Wednesday, May 13, 2009

mothers day

I went to the big city this weekend to visit two dear friends from graduate school. One is expecting her first child in a few weeks, and the other has a 5yr old. It was lovely to see them and we took our expectant friend out for late lunch on Mother's day. She is all aglow and trying hard to be thoughtful towards my own situation. I love her for thinking of me, but hate myself that I have become that woman that people are afraid to talk about their children with. Other friends from high school leave me out of certain e-mail chatter so as not to hurt my feelings. I hate that I have these feelings of inadequacies, jealousy and just plain sad.

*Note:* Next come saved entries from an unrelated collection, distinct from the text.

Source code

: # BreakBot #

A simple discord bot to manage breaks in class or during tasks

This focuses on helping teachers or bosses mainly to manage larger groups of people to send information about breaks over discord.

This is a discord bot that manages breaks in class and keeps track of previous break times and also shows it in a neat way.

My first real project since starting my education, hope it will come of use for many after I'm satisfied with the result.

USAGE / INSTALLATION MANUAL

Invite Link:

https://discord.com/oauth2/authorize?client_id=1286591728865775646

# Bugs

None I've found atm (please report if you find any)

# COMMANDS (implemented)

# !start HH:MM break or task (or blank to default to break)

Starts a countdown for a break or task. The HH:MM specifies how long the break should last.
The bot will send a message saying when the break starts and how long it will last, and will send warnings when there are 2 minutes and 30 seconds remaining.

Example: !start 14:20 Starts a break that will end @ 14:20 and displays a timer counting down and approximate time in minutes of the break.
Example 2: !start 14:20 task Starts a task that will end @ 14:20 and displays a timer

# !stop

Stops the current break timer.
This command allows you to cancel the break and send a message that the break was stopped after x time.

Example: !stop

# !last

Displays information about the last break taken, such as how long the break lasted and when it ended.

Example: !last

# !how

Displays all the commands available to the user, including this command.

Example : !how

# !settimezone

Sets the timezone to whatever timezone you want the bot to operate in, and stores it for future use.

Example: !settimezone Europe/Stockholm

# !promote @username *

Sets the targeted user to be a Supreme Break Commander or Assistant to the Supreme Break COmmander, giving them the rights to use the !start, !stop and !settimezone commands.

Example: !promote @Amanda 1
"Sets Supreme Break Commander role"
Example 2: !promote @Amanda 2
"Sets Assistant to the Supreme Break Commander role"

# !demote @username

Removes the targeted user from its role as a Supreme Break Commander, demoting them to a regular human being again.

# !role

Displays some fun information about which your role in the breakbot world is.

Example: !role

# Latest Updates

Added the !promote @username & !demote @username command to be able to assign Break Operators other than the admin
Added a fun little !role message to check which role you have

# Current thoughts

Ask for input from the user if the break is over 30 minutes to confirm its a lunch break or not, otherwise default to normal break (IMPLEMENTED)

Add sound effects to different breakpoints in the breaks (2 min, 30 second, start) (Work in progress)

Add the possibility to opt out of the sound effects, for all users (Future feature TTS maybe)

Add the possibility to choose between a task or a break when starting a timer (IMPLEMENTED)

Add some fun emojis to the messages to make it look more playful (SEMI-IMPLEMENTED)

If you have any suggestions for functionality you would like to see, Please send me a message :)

But I do, and these feelings have become a part of me.

Later in the evening I was sitting on the couch with my 5yr old friend A. and she asked "Are you a mom?" and I said no.. and she said "Why not" and I said because my babies died. She asked "How come your babies died?" and I answered with a lump in my throat "I don't know." And just like that little A. said Ohh... do you want to watch Toy Story with me?. just precious.

My fertility monitor told me I was at peak fertility Saturday and Sunday, and we took care of business twice on Saturday. Now begins the two week wait. My RE never called me back about upping my Femara dose but I guess I ovulated, and ovulated earlier than I normally do. So we shall see. I started the Prometrium today.

just waiting now.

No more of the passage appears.